FANCF promoter hypermethylation as predictor of clinical outcomes in advanced epithelial ovarian cancer

Abstract

5563 Background: Platinum remains the most active drug in the treatment of epithelial ovarian cancer. The Fanconi Anaemia (FA) pathway protects cells against cell death induced by cross-linking agents. Epigenetic silencing of FANCF by promoter hypermethylation has been proposed as a mechanism of sensitization to platinum in vitro (Taniguchi et al., Nature Medicine, 2003). This study aims to profile the methylation of FA genes and to investigate their impact on clinical outcomes in epithelial ovarian cancer treated with cisplatin-based chemotherapy. Methods: Promoter hypermethylation and gene expression of 6 FA genes (FANCA, FANCC, FANCD2, FANCE, FANCF and FANCG) were investigated in 9 ovarian cancer cell lines and in 74 primary ovarian tumors (Stage III/IV) using methylation- specific PCR (MSP) and reverse-transcription PCR (RT-PCR).

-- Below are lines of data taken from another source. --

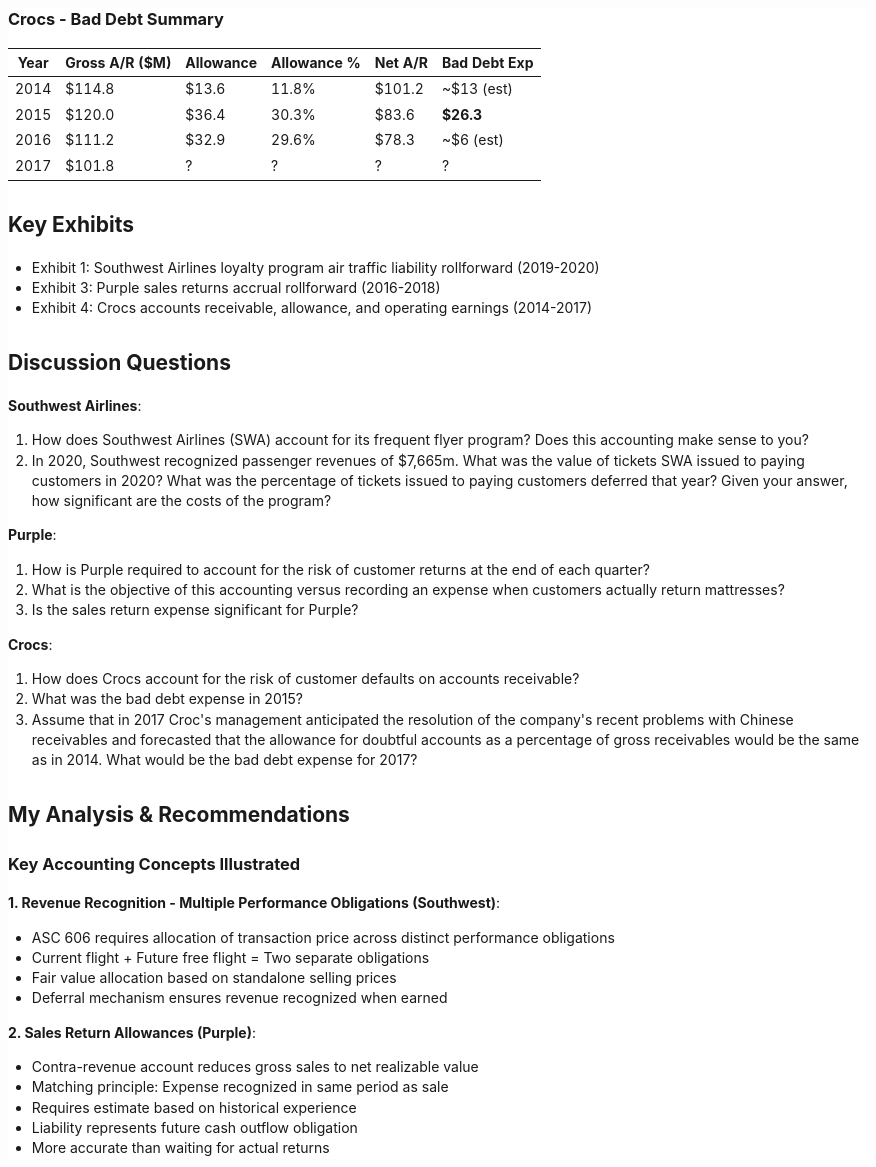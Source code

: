 ### Crocs - Bad Debt Summary
| Year | Gross A/R ($M) | Allowance | Allowance % | Net A/R | Bad Debt Exp |
|------|---------------|-----------|-------------|---------|--------------|
| 2014 | $114.8 | $13.6 | 11.8% | $101.2 | ~$13 (est) |
| 2015 | $120.0 | $36.4 | 30.3% | $83.6 | **$26.3** |
| 2016 | $111.2 | $32.9 | 29.6% | $78.3 | ~$6 (est) |
| 2017 | $101.8 | ? | ? | ? | ? |

## Key Exhibits
- Exhibit 1: Southwest Airlines loyalty program air traffic liability rollforward (2019-2020)
- Exhibit 3: Purple sales returns accrual rollforward (2016-2018)
- Exhibit 4: Crocs accounts receivable, allowance, and operating earnings (2014-2017)

## Discussion Questions

**Southwest Airlines**:
1. How does Southwest Airlines (SWA) account for its frequent flyer program? Does this accounting make sense to you?
2. In 2020, Southwest recognized passenger revenues of $7,665m. What was the value of tickets SWA issued to paying customers in 2020? What was the percentage of tickets issued to paying customers deferred that year? Given your answer, how significant are the costs of the program?

**Purple**:
1. How is Purple required to account for the risk of customer returns at the end of each quarter?
2. What is the objective of this accounting versus recording an expense when customers actually return mattresses?
3. Is the sales return expense significant for Purple?

**Crocs**:
1. How does Crocs account for the risk of customer defaults on accounts receivable?
2. What was the bad debt expense in 2015?
3. Assume that in 2017 Croc's management anticipated the resolution of the company's recent problems with Chinese receivables and forecasted that the allowance for doubtful accounts as a percentage of gross receivables would be the same as in 2014. What would be the bad debt expense for 2017?

## My Analysis & Recommendations

### Key Accounting Concepts Illustrated

**1. Revenue Recognition - Multiple Performance Obligations (Southwest)**:
- ASC 606 requires allocation of transaction price across distinct performance obligations
- Current flight + Future free flight = Two separate obligations
- Fair value allocation based on standalone selling prices
- Deferral mechanism ensures revenue recognized when earned

**2. Sales Return Allowances (Purple)**:
- Contra-revenue account reduces gross sales to net realizable value
- Matching principle: Expense recognized in same period as sale
- Requires estimate based on historical experience
- Liability represents future cash outflow obligation
- More accurate than waiting for actual returns
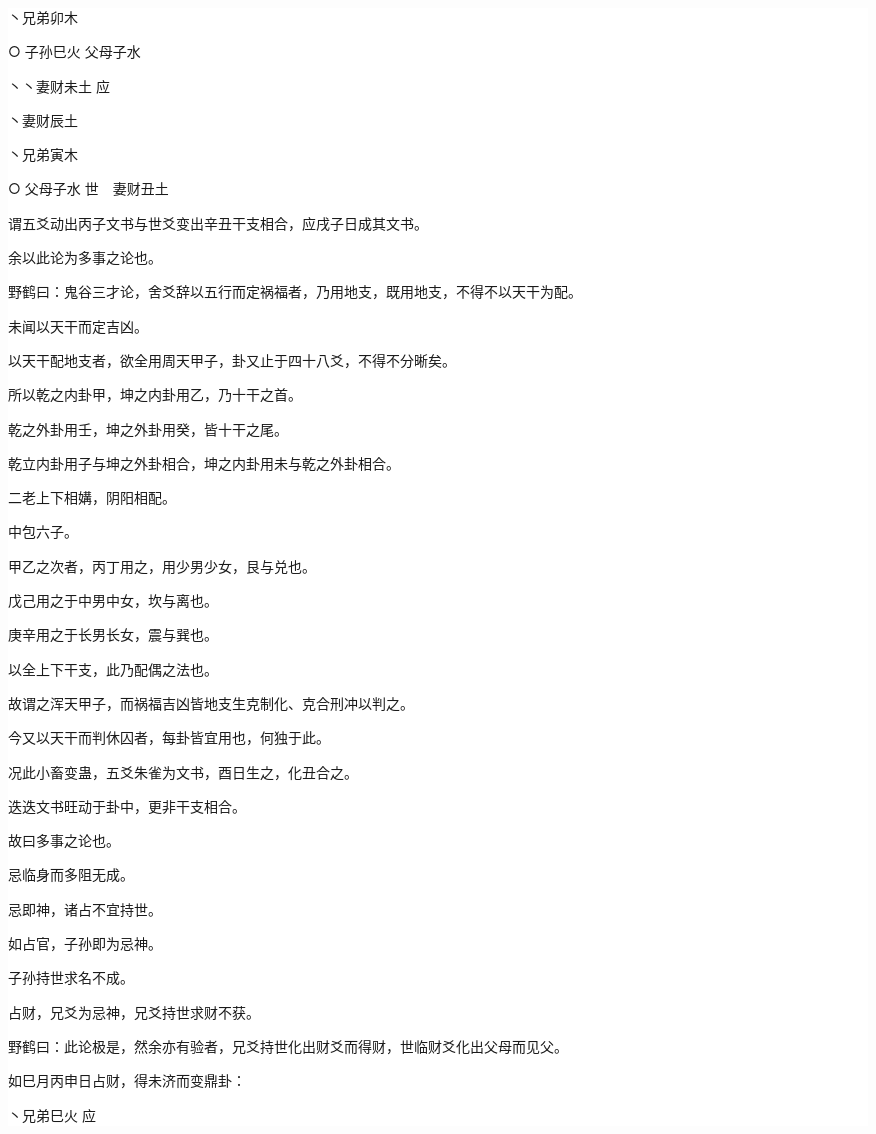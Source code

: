丶兄弟卯木

○ 子孙巳火 父母子水

丶丶妻财未土 应

丶妻财辰土

丶兄弟寅木

○ 父母子水 世　妻财丑土

谓五爻动出丙子文书与世爻变出辛丑干支相合，应戌子日成其文书。

余以此论为多事之论也。

野鹤曰：鬼谷三才论，舍爻辞以五行而定祸福者，乃用地支，既用地支，不得不以天干为配。

未闻以天干而定吉凶。

以天干配地支者，欲全用周天甲子，卦又止于四十八爻，不得不分晰矣。

所以乾之内卦甲，坤之内卦用乙，乃十干之首。

乾之外卦用壬，坤之外卦用癸，皆十干之尾。

乾立内卦用子与坤之外卦相合，坤之内卦用未与乾之外卦相合。

二老上下相媾，阴阳相配。

中包六子。

甲乙之次者，丙丁用之，用少男少女，艮与兑也。

戊己用之于中男中女，坎与离也。

庚辛用之于长男长女，震与巽也。

以全上下干支，此乃配偶之法也。

故谓之浑天甲子，而祸福吉凶皆地支生克制化、克合刑冲以判之。

今又以天干而判休囚者，每卦皆宜用也，何独于此。

况此小畜变蛊，五爻朱雀为文书，酉日生之，化丑合之。

迭迭文书旺动于卦中，更非干支相合。

故曰多事之论也。

忌临身而多阻无成。

忌即神，诸占不宜持世。

如占官，子孙即为忌神。

子孙持世求名不成。

占财，兄爻为忌神，兄爻持世求财不获。

野鹤曰：此论极是，然余亦有验者，兄爻持世化出财爻而得财，世临财爻化出父母而见父。

如巳月丙申日占财，得未济而变鼎卦：

丶兄弟巳火 应

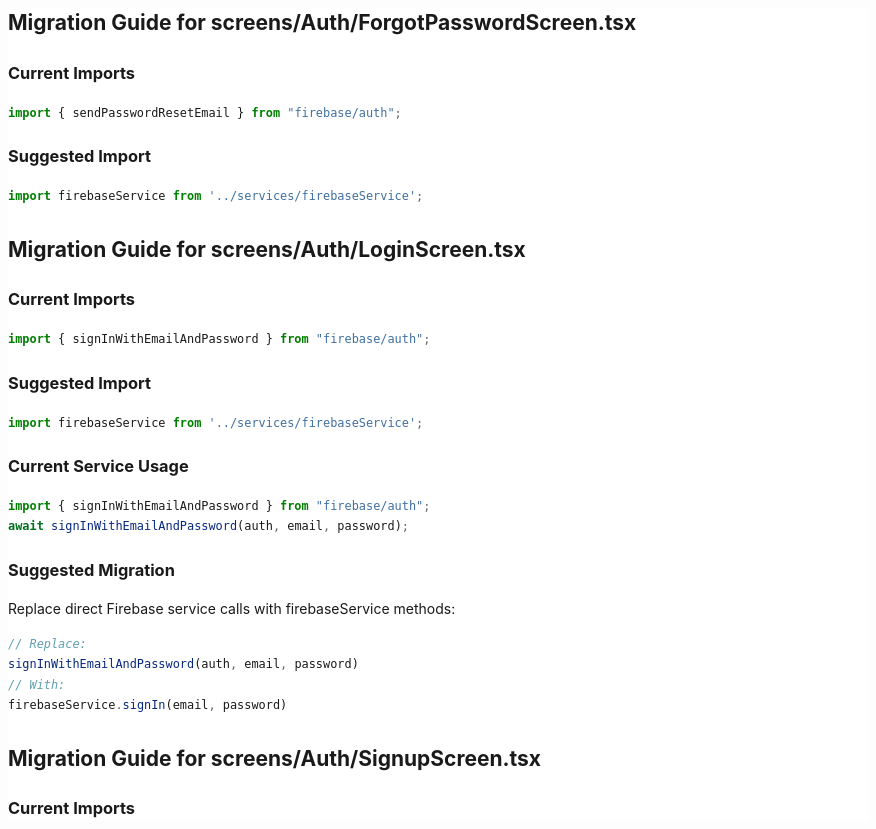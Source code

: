 ## Migration Guide for screens/Auth/ForgotPasswordScreen.tsx

### Current Imports

```javascript
import { sendPasswordResetEmail } from "firebase/auth";
```

### Suggested Import

```javascript
import firebaseService from '../services/firebaseService';

```


## Migration Guide for screens/Auth/LoginScreen.tsx

### Current Imports

```javascript
import { signInWithEmailAndPassword } from "firebase/auth";
```

### Suggested Import

```javascript
import firebaseService from '../services/firebaseService';

```

### Current Service Usage

```javascript
import { signInWithEmailAndPassword } from "firebase/auth";
await signInWithEmailAndPassword(auth, email, password);
```

### Suggested Migration

Replace direct Firebase service calls with firebaseService methods:

```javascript
// Replace:
signInWithEmailAndPassword(auth, email, password)
// With:
firebaseService.signIn(email, password)
```

## Migration Guide for screens/Auth/SignupScreen.tsx

### Current Imports
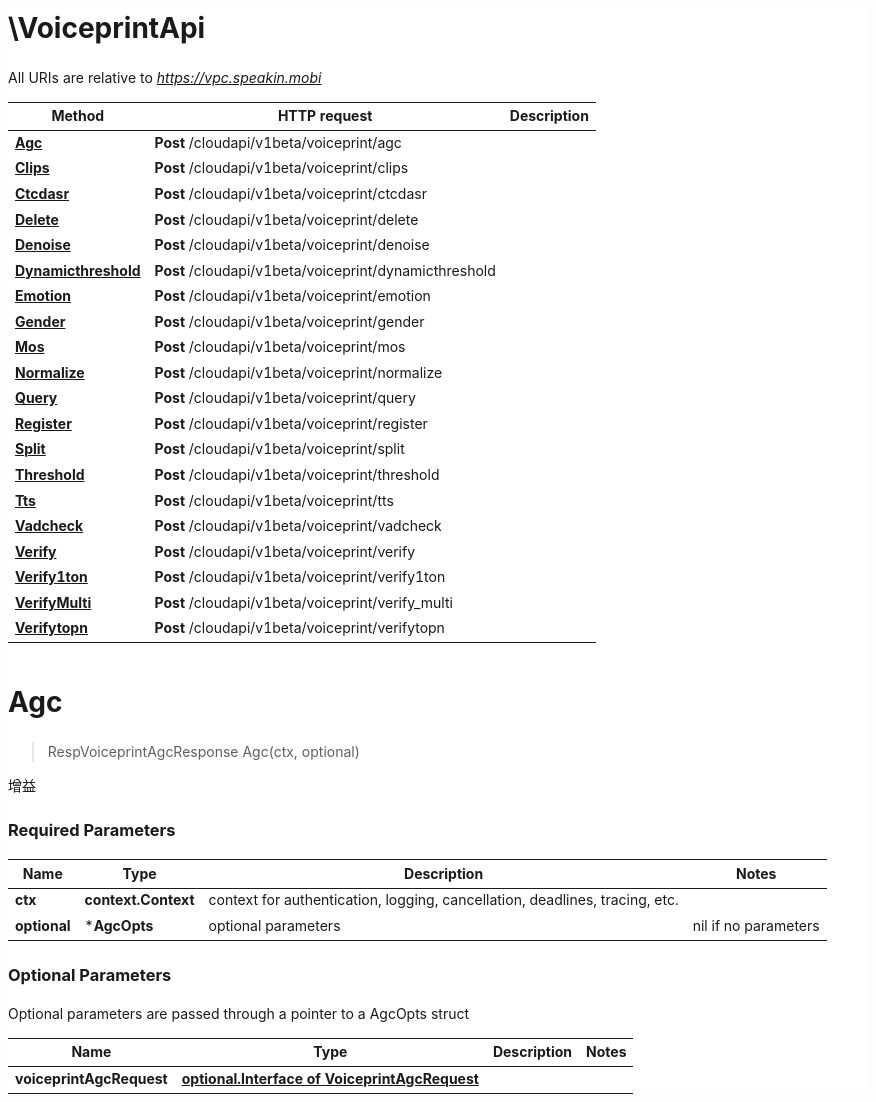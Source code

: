 # \VoiceprintApi

All URIs are relative to *https://vpc.speakin.mobi*

Method | HTTP request | Description
------------- | ------------- | -------------
[**Agc**](VoiceprintApi.md#Agc) | **Post** /cloudapi/v1beta/voiceprint/agc | 
[**Clips**](VoiceprintApi.md#Clips) | **Post** /cloudapi/v1beta/voiceprint/clips | 
[**Ctcdasr**](VoiceprintApi.md#Ctcdasr) | **Post** /cloudapi/v1beta/voiceprint/ctcdasr | 
[**Delete**](VoiceprintApi.md#Delete) | **Post** /cloudapi/v1beta/voiceprint/delete | 
[**Denoise**](VoiceprintApi.md#Denoise) | **Post** /cloudapi/v1beta/voiceprint/denoise | 
[**Dynamicthreshold**](VoiceprintApi.md#Dynamicthreshold) | **Post** /cloudapi/v1beta/voiceprint/dynamicthreshold | 
[**Emotion**](VoiceprintApi.md#Emotion) | **Post** /cloudapi/v1beta/voiceprint/emotion | 
[**Gender**](VoiceprintApi.md#Gender) | **Post** /cloudapi/v1beta/voiceprint/gender | 
[**Mos**](VoiceprintApi.md#Mos) | **Post** /cloudapi/v1beta/voiceprint/mos | 
[**Normalize**](VoiceprintApi.md#Normalize) | **Post** /cloudapi/v1beta/voiceprint/normalize | 
[**Query**](VoiceprintApi.md#Query) | **Post** /cloudapi/v1beta/voiceprint/query | 
[**Register**](VoiceprintApi.md#Register) | **Post** /cloudapi/v1beta/voiceprint/register | 
[**Split**](VoiceprintApi.md#Split) | **Post** /cloudapi/v1beta/voiceprint/split | 
[**Threshold**](VoiceprintApi.md#Threshold) | **Post** /cloudapi/v1beta/voiceprint/threshold | 
[**Tts**](VoiceprintApi.md#Tts) | **Post** /cloudapi/v1beta/voiceprint/tts | 
[**Vadcheck**](VoiceprintApi.md#Vadcheck) | **Post** /cloudapi/v1beta/voiceprint/vadcheck | 
[**Verify**](VoiceprintApi.md#Verify) | **Post** /cloudapi/v1beta/voiceprint/verify | 
[**Verify1ton**](VoiceprintApi.md#Verify1ton) | **Post** /cloudapi/v1beta/voiceprint/verify1ton | 
[**VerifyMulti**](VoiceprintApi.md#VerifyMulti) | **Post** /cloudapi/v1beta/voiceprint/verify_multi | 
[**Verifytopn**](VoiceprintApi.md#Verifytopn) | **Post** /cloudapi/v1beta/voiceprint/verifytopn | 


# **Agc**
> RespVoiceprintAgcResponse Agc(ctx, optional)


增益

### Required Parameters

Name | Type | Description  | Notes
------------- | ------------- | ------------- | -------------
 **ctx** | **context.Context** | context for authentication, logging, cancellation, deadlines, tracing, etc.
 **optional** | ***AgcOpts** | optional parameters | nil if no parameters

### Optional Parameters
Optional parameters are passed through a pointer to a AgcOpts struct

Name | Type | Description  | Notes
------------- | ------------- | ------------- | -------------
 **voiceprintAgcRequest** | [**optional.Interface of VoiceprintAgcRequest**](VoiceprintAgcRequest.md)|  | 
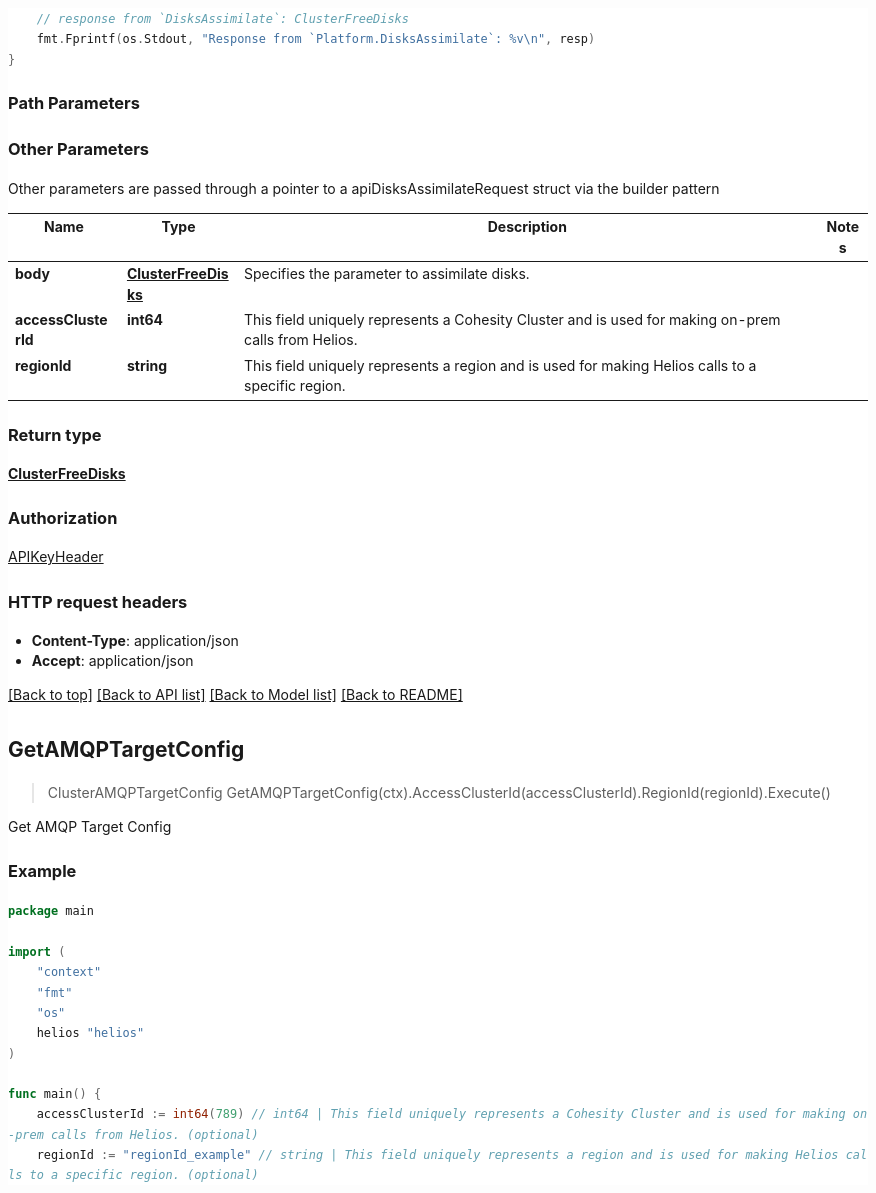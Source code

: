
 ```go
    // response from `DisksAssimilate`: ClusterFreeDisks
    fmt.Fprintf(os.Stdout, "Response from `Platform.DisksAssimilate`: %v\n", resp)
}
```

### Path Parameters



### Other Parameters

Other parameters are passed through a pointer to a apiDisksAssimilateRequest struct via the builder pattern


Name | Type | Description  | Notes
------------- | ------------- | ------------- | -------------
 **body** | [**ClusterFreeDisks**](ClusterFreeDisks.md) | Specifies the parameter to assimilate disks. | 
 **accessClusterId** | **int64** | This field uniquely represents a Cohesity Cluster and is used for making on-prem calls from Helios. | 
 **regionId** | **string** | This field uniquely represents a region and is used for making Helios calls to a specific region. | 

### Return type

[**ClusterFreeDisks**](ClusterFreeDisks.md)

### Authorization

[APIKeyHeader](../README.md#APIKeyHeader)

### HTTP request headers

- **Content-Type**: application/json
- **Accept**: application/json

[[Back to top]](#) [[Back to API list]](../README.md#documentation-for-api-endpoints)
[[Back to Model list]](../README.md#documentation-for-models)
[[Back to README]](../README.md)


## GetAMQPTargetConfig

> ClusterAMQPTargetConfig GetAMQPTargetConfig(ctx).AccessClusterId(accessClusterId).RegionId(regionId).Execute()

Get AMQP Target Config



### Example

```go
package main

import (
    "context"
    "fmt"
    "os"
    helios "helios"
)

func main() {
    accessClusterId := int64(789) // int64 | This field uniquely represents a Cohesity Cluster and is used for making on-prem calls from Helios. (optional)
    regionId := "regionId_example" // string | This field uniquely represents a region and is used for making Helios calls to a specific region. (optional)
```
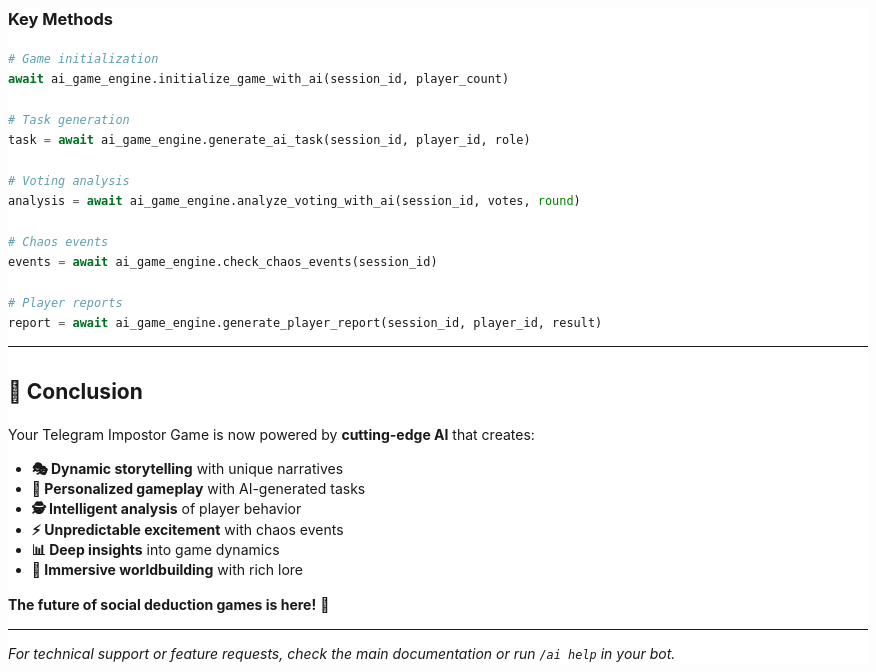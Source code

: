 ### Key Methods
```python
# Game initialization
await ai_game_engine.initialize_game_with_ai(session_id, player_count)

# Task generation
task = await ai_game_engine.generate_ai_task(session_id, player_id, role)

# Voting analysis
analysis = await ai_game_engine.analyze_voting_with_ai(session_id, votes, round)

# Chaos events
events = await ai_game_engine.check_chaos_events(session_id)

# Player reports
report = await ai_game_engine.generate_player_report(session_id, player_id, result)
```

---

## 🎉 **Conclusion**

Your Telegram Impostor Game is now powered by **cutting-edge AI** that creates:

- **🎭 Dynamic storytelling** with unique narratives
- **🎯 Personalized gameplay** with AI-generated tasks
- **🕵️ Intelligent analysis** of player behavior
- **⚡ Unpredictable excitement** with chaos events
- **📊 Deep insights** into game dynamics
- **🌌 Immersive worldbuilding** with rich lore

**The future of social deduction games is here!** 🚀

---

*For technical support or feature requests, check the main documentation or run `/ai help` in your bot.*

The clinical samples were retrospectively retrieved from a large Phase III RCT (the EORTC 55931/ NCIC OV10), which randomised patients to cisplatin/ cyclophosphamide or cisplatin/ paclitaxel chemotherapy following surgical debulking. Results: Ovarian cancer cell lines: FANCF hypermethylation was associated with downregulation of mRNA expression. Treatment with demethylating agent, 5'-Azacytidine, resulted in gene reactivation. FANCA, FANCC, FANCD2, FANCE and FANCG were not methylated. Primary tumors: FANCF hypermethylation was detected in 7/74 (10%) of the primary tumors. It predicts for adverse PFS in univariate (median PFS 5.6 vs 18.8 mths, p 0.001) and multivariate analyses (HR 3.70, 95% CI 1.43 - 9.54, p 0.007). 5/7 (71%) of FANCF methylated patients had “clinical platinum resistant / refractory‘ disease compared with 13/67 (20%) of unmethylated (RR 3.68, 95% CI 1.65 - 5.29, p 0.008). HR for OS was 1.16 (95% CI 0.43–3.11, p 0.765). The adverse effects of FANCF methylation on PFS and OS was significant only in patients treated with two cross linking drugs, cisplatin/cyclophosphamide, (p=0.004, and p=0.041, respectively), not one (cisplatin/paclitaxel). Conclusions: Epigenetic silencing of FANCF by promoter hypermethylation is an independent predictor of adverse PFS in advanced epithelial ovarian cancer treated with cisplatin-based chemotherapy, and may also predict for “clinical platinum resistance”. No significant financial relationships to disclose.